CSG – Impôt sur le revenu : Pourquoi la fusion est-elle absurde ?

L’idée d’une fusion entre CSG et impôt sur le revenu a été proposée par un collectif d’économistes, et a connu un certain succès.

Camille Landais/Thomas Piketty/Emmanuel Saez, Pour une révolution fiscale. Un impôt sur le revenu pour le xxie siècle, Paris : Seuil, 2011.

Un écueil pour un tel projet est la différence intrinsèque de régime juridique des prélèvements.
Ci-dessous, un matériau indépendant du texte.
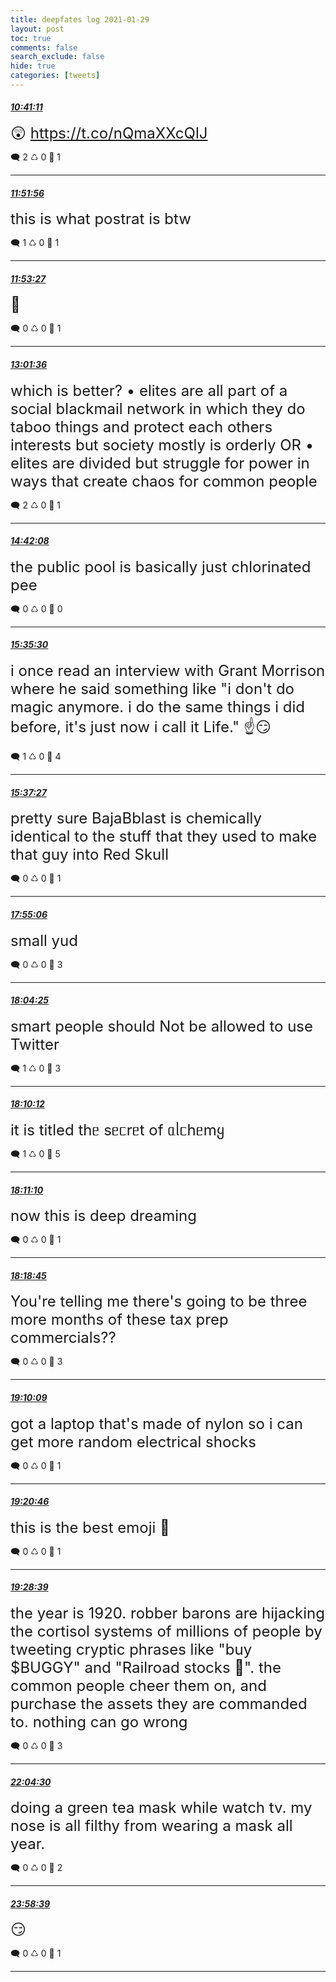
 ```yaml
---
title: deepfates log 2021-01-29
layout: post
toc: true
comments: false
search_exclude: false
hide: true
categories: [tweets]
---
```



#### <a href = "https://twitter.com/deepfates/status/1355209387518750724">*10:41:11*</a>

<font size="5">😲   https://t.co/nQmaXXcQlJ</font>



🗨️ 2 ♺ 0 🤍  1   

---
    
#### <a href = "https://twitter.com/deepfates/status/1355227191512952833">*11:51:56*</a>

<font size="5">this is what postrat is btw</font>



🗨️ 1 ♺ 0 🤍  1   

---
    
#### <a href = "https://twitter.com/deepfates/status/1355227574360653824">*11:53:27*</a>

<font size="5">🚀</font>



🗨️ 0 ♺ 0 🤍  1   

---
    
#### <a href = "https://twitter.com/deepfates/status/1355244724836130823">*13:01:36*</a>

<font size="5">which is better?   • elites are all part of a social blackmail  network in which they do taboo things and protect each others interests but society mostly is orderly  OR  • elites are divided but struggle for power in ways that create chaos for common people</font>



🗨️ 2 ♺ 0 🤍  1   

---
    
#### <a href = "https://twitter.com/deepfates/status/1355270024210968578">*14:42:08*</a>

<font size="5">the public pool is basically just chlorinated pee</font>



🗨️ 0 ♺ 0 🤍  0   

---
    
#### <a href = "https://twitter.com/deepfates/status/1355283455093821440">*15:35:30*</a>

<font size="5">i once read an interview with Grant Morrison where he said something like "i don't do magic anymore. i do the same things i did before, it's just now i call it Life."  ☝️😏</font>



🗨️ 1 ♺ 0 🤍  4   

---
    
#### <a href = "https://twitter.com/deepfates/status/1355283947165515777">*15:37:27*</a>

<font size="5">pretty sure BajaBblast is chemically identical to the stuff that they used to make that guy into Red Skull</font>



🗨️ 0 ♺ 0 🤍  1   

---
    
#### <a href = "https://twitter.com/deepfates/status/1355318588408623107">*17:55:06*</a>

<font size="5">small yud</font>



🗨️ 0 ♺ 0 🤍  3   

---
    
#### <a href = "https://twitter.com/deepfates/status/1355320933225951233">*18:04:25*</a>

<font size="5">smart people should Not be allowed to use Twitter</font>



🗨️ 1 ♺ 0 🤍  3   

---
    
#### <a href = "https://twitter.com/deepfates/status/1355322389215670272">*18:10:12*</a>

<font size="5">it is titled thᥱ sᥱᥴrᥱt of ᥲᥣᥴhᥱmყ</font>



🗨️ 1 ♺ 0 🤍  5   

---
    
#### <a href = "https://twitter.com/deepfates/status/1355322632191655937">*18:11:10*</a>

<font size="5">now this is deep dreaming</font>



🗨️ 0 ♺ 0 🤍  1   

---
    
#### <a href = "https://twitter.com/deepfates/status/1355324540604174340">*18:18:45*</a>

<font size="5">You're telling me there's going to be three more months of these tax prep commercials??</font>



🗨️ 0 ♺ 0 🤍  3   

---
    
#### <a href = "https://twitter.com/deepfates/status/1355337474810073091">*19:10:09*</a>

<font size="5">got a laptop that's made of nylon so i can get more random electrical shocks</font>



🗨️ 0 ♺ 0 🤍  1   

---
    
#### <a href = "https://twitter.com/deepfates/status/1355340145596264453">*19:20:46*</a>

<font size="5">this is the best emoji  🦾</font>



🗨️ 0 ♺ 0 🤍  1   

---
    
#### <a href = "https://twitter.com/deepfates/status/1355342132110884864">*19:28:39*</a>

<font size="5">the year is 1920. robber barons are hijacking the cortisol systems of millions of people by tweeting cryptic phrases like "buy $BUGGY" and "Railroad stocks 🚄".  the common people cheer them on, and purchase the assets they are commanded to. nothing can go wrong</font>



🗨️ 0 ♺ 0 🤍  3   

---
    
#### <a href = "https://twitter.com/deepfates/status/1355381352451825667">*22:04:30*</a>

<font size="5">doing a green tea mask while watch tv. my nose is all filthy from wearing a mask all year.</font>



🗨️ 0 ♺ 0 🤍  2   

---
    
#### <a href = "https://twitter.com/deepfates/status/1355410079147646977">*23:58:39*</a>

<font size="5">😏</font>



🗨️ 0 ♺ 0 🤍  1   

---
A première vue, on dispose de deux prélèvements relevant de la catégorie des « impositions de toutes natures » (article 34 de la Constitution). La nature de prélèvement fiscal de la CSG a été affirmée par le Conseil constitutionnel (décision n° 96-384 DC, 19 décembre 1996, considérant n° 8 : « la contribution sociale généralisée entre dans la catégorie des ‘impositions de toutes natures’ prévue à l’article 34 de la Constitution dont il appartient au législateur de fixer les règles concernant l’assiette, le taux et les modalités de recouvrement »). D’où l’impression d’une unicité de régime, et l’idée d’une incohérence dans la taxation du revenu, avec, d’une part, un prélèvement progressif d’assiette étroite et, d’autre part, un prélèvement proportionnel d’assiette large. Cette disparité suscite naturellement des doutes en termes de justice fiscale.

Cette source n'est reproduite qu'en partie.